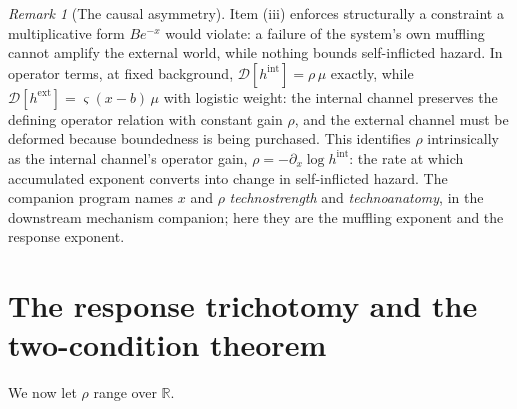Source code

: \documentclass[11pt]{article}
\theoremstyle{definition}
\theoremstyle{remark}
\newtheorem{remark}[theorem]{Remark}
\newcommand{\R}{\mathbb{R}}
\begin{document}
\begin{remark}[The causal asymmetry]
Item (iii) enforces structurally a constraint a multiplicative form
$Be^{-x}$ would violate: a failure of the system's own muffling cannot
amplify the external world, while nothing bounds self-inflicted
hazard. In operator terms, at fixed background,
$\mathcal D[h^{\mathrm{int}}]=\rho\,\mu$ exactly, while
$\mathcal D[h^{\mathrm{ext}}]=\varsigma(x-b)\,\mu$ with logistic
weight: the internal channel preserves the defining operator relation
with constant gain $\rho$, and the external channel must be deformed
because boundedness is being purchased. This identifies $\rho$
intrinsically as the internal channel's operator gain,
$\rho=-\partial_x\log h^{\mathrm{int}}$: the rate at which accumulated
exponent converts into change in self-inflicted hazard. The companion
program names $x$ and $\rho$ \emph{technostrength} and
\emph{technoanatomy}, in the downstream mechanism companion; here they
are the muffling
exponent and the response exponent.
\end{remark}

\section{The response trichotomy and the two-condition theorem}
\label{sec:trichotomy}

We now let $\rho$ range over $\R$.
\end{document}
......
=== Task to complete ===
Your answer should be exactly the lines of the material above, starting at the one that holds "exponent and the response exponent." and ending with the last.

=== Answer space ===
exponent and the response exponent.
\end{remark}

\section{The response trichotomy and the two-condition theorem}
\label{sec:trichotomy}

We now let $\rho$ range over $\R$.
\end{document}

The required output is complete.